→ **Exercise**
Return the data below exactly, but only from the line containing "- Notifications" through the line containing "- Web interface", with both of those lines included.

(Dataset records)
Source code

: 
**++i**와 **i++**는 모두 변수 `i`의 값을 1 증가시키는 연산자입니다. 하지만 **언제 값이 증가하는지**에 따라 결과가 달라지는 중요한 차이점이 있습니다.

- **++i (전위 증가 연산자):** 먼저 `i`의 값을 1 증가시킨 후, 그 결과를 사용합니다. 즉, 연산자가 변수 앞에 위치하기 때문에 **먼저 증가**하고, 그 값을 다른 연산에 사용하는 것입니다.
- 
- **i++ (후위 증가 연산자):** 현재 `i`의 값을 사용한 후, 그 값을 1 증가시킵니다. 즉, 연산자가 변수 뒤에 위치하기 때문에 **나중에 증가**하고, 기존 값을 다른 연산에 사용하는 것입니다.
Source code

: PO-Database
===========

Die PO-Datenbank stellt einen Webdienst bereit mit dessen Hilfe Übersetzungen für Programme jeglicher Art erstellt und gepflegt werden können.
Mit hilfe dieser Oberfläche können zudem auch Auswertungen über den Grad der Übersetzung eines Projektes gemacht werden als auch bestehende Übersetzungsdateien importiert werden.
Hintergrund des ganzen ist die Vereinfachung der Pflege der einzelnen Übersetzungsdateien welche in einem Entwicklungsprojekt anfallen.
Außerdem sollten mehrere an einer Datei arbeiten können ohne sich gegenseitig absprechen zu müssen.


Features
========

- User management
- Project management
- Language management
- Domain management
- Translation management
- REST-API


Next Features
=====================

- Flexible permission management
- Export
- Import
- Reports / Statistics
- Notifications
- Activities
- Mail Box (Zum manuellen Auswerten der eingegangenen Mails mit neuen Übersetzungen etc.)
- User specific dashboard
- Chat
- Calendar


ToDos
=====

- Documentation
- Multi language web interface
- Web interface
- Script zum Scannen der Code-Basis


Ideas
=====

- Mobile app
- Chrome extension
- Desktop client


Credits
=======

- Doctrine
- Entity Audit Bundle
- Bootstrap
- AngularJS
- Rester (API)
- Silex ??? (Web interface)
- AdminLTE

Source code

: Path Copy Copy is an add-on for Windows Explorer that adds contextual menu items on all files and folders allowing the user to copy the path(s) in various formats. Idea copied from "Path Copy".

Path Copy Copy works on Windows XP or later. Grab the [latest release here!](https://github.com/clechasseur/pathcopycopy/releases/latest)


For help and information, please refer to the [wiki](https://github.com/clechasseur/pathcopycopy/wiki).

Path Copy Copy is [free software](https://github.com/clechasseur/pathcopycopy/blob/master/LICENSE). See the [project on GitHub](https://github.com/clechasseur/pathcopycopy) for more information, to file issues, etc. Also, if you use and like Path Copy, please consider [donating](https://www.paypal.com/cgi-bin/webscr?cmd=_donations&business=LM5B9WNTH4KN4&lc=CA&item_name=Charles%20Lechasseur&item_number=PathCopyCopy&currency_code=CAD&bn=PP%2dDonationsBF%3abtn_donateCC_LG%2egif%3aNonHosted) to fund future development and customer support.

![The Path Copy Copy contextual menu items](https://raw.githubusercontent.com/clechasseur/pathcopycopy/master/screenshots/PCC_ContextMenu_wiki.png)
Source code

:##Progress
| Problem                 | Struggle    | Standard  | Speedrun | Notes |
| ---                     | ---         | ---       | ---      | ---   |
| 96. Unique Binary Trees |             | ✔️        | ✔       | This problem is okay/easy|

→ **Final answer**
- Notifications
- Activities
- Mail Box (Zum manuellen Auswerten der eingegangenen Mails mit neuen Übersetzungen etc.)
- User specific dashboard
- Chat
- Calendar


ToDos
=====

- Documentation
- Multi language web interface
- Web interface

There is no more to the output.